The three-judge District Court, which was convened to review the constitutional question, rejected appellants' contentions, sustained the constitutionality of § 6 of the Control Act, and granted the Secretary's motion for summary judgment. 219 F.Supp. 709. The court concluded that:
the enactment by Congress of section 6, which prohibits these plaintiffs from obtaining passports so long as they are members of an organization -- in this case the Communist Party -- under a final order to register with the Attorney General . . . , is a valid exercise of the power of Congress to protect and preserve our Government against the threat posed by the world Communist movement, and that the regulatory [p505] scheme bears a reasonable relation thereto.
Id. at 714. This Court noted probable jurisdiction. 375 U.S. 928.
Appellants attack § 6, both on its face and as applied, as an unconstitutional deprivation of the liberty guaranteed in the Bill of Rights. The Government, while conceding that the right to travel is protected by the Fifth Amendment, contends that the Due Process Clause does not prevent the reasonable regulation of liberty, and that § 6 is a reasonable regulation because of its relation to the danger the world Communist movement presents for our national security. Alternatively, the Government argues that,
whether or not denial of passports to some members of the Communist Party might be deemed not reasonably related to national security, surely Section 6 was reasonable as applied to the top-ranking Party leaders involved here.
We hold, for the reasons stated below, that § 6 of the Control Act too broadly and indiscriminately restricts the right to travel, and thereby abridges the liberty guaranteed by the Fifth Amendment.

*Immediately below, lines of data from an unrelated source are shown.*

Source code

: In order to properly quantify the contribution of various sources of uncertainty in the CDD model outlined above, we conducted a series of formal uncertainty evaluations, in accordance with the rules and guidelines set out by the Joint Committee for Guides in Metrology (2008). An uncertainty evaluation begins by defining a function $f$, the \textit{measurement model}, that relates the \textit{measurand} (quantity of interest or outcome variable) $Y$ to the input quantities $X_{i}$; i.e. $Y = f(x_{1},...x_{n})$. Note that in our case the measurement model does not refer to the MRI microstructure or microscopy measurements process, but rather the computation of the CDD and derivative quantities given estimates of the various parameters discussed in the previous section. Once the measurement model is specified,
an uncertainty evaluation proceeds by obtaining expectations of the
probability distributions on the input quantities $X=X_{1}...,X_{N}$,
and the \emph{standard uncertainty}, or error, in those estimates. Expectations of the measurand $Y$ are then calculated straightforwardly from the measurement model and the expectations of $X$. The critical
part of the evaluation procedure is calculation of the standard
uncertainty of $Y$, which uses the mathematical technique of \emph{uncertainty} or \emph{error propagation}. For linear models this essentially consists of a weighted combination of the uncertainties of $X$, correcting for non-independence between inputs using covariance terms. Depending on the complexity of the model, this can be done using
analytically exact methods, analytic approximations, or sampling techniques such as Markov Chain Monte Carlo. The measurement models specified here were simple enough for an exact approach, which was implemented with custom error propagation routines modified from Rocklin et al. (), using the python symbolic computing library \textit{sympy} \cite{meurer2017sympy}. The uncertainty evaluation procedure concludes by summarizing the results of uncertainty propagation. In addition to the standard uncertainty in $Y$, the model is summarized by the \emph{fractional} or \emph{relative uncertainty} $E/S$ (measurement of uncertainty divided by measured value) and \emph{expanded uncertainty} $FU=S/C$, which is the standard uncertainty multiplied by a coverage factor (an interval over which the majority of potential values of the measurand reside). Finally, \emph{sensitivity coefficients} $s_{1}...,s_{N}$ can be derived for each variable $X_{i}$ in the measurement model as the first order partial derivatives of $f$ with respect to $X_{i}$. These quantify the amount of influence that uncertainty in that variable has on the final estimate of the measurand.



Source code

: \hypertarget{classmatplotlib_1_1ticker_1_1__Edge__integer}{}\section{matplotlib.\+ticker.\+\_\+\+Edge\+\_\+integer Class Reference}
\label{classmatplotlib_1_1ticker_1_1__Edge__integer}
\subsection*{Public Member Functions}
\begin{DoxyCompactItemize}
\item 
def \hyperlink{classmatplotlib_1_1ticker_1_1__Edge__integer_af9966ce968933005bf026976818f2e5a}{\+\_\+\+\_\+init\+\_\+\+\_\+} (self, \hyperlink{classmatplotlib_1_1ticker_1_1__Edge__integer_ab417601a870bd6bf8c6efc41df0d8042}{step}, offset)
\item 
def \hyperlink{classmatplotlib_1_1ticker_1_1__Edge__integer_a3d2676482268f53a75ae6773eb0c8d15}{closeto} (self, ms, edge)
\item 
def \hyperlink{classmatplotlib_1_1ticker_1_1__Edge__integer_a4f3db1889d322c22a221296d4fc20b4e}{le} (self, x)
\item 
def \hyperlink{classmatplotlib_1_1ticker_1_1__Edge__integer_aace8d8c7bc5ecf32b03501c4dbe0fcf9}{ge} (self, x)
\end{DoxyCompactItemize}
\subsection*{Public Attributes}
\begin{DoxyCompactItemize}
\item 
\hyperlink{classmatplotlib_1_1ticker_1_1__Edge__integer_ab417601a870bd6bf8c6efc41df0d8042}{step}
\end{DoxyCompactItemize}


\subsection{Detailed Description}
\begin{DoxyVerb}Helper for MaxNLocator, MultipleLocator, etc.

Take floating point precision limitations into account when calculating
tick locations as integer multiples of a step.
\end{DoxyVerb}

In 1958, in Kent v. Dulles, 357 U.S. 116, 127, this Court declared that the right to travel abroad is "an important aspect of the citizen's ‘liberty'" guaranteed in the Due Process Clause of the Fifth Amendment. The Court stated that:
The right to travel is a part of the "liberty" of which the citizen cannot be deprived without due process of law under the Fifth Amendment. . . . Freedom of movement across frontiers in either direction, and inside frontiers as well, was a part of our heritage. Travel abroad, like travel within the country, . . . may be as close to the heart of the [p506] individual as the choice of what he eats, or wears, or reads. Freedom of movement is basic in our scheme of values. [n5]
Id. at 125-126. In Kent, however, the Court concluded that Congress had not conferred authority upon the Secretary of State to deny passports because of alleged Communist beliefs and associations. Therefore, although the decision protected the constitutional right to travel, the Court did not examine "the extent to which it can be curtailed." Id. at 127. The Court, referring to § 6 of the Subversive Activities Control Act, noted that
the only law which Congress has passed expressly curtailing the movement of Communists across our borders has not yet become effective.
Id. at 130. Two years later, in Communist Party of the United States v. Subversive Activities Control Board, supra, this Court reviewed and upheld the registration requirement of § 7 of the Control Act. The Court, however, did not pass upon the "various consequences of the Party's registration for its individual members," id. at 70, because:
It is wholly speculative now to foreshadow whether, or under what conditions, a member of the Party may in the future apply for a passport, or seek government or defense facility or labor union employment, or, being an alien, become a party to a naturalization or a denaturalization proceeding. None of these things may happen. If they do, appropriate administrative and judicial procedures will be available to test the constitutionality of applications of particular sections of the Act to particular persons in [p507] particular situations. Nothing justifies previsioning those issues now.
Id. at 79. (Emphasis added.) The present case, therefore, is the first in which his Court has been called upon to consider the constitutionality of the restrictions which § 6 imposes on the right to travel.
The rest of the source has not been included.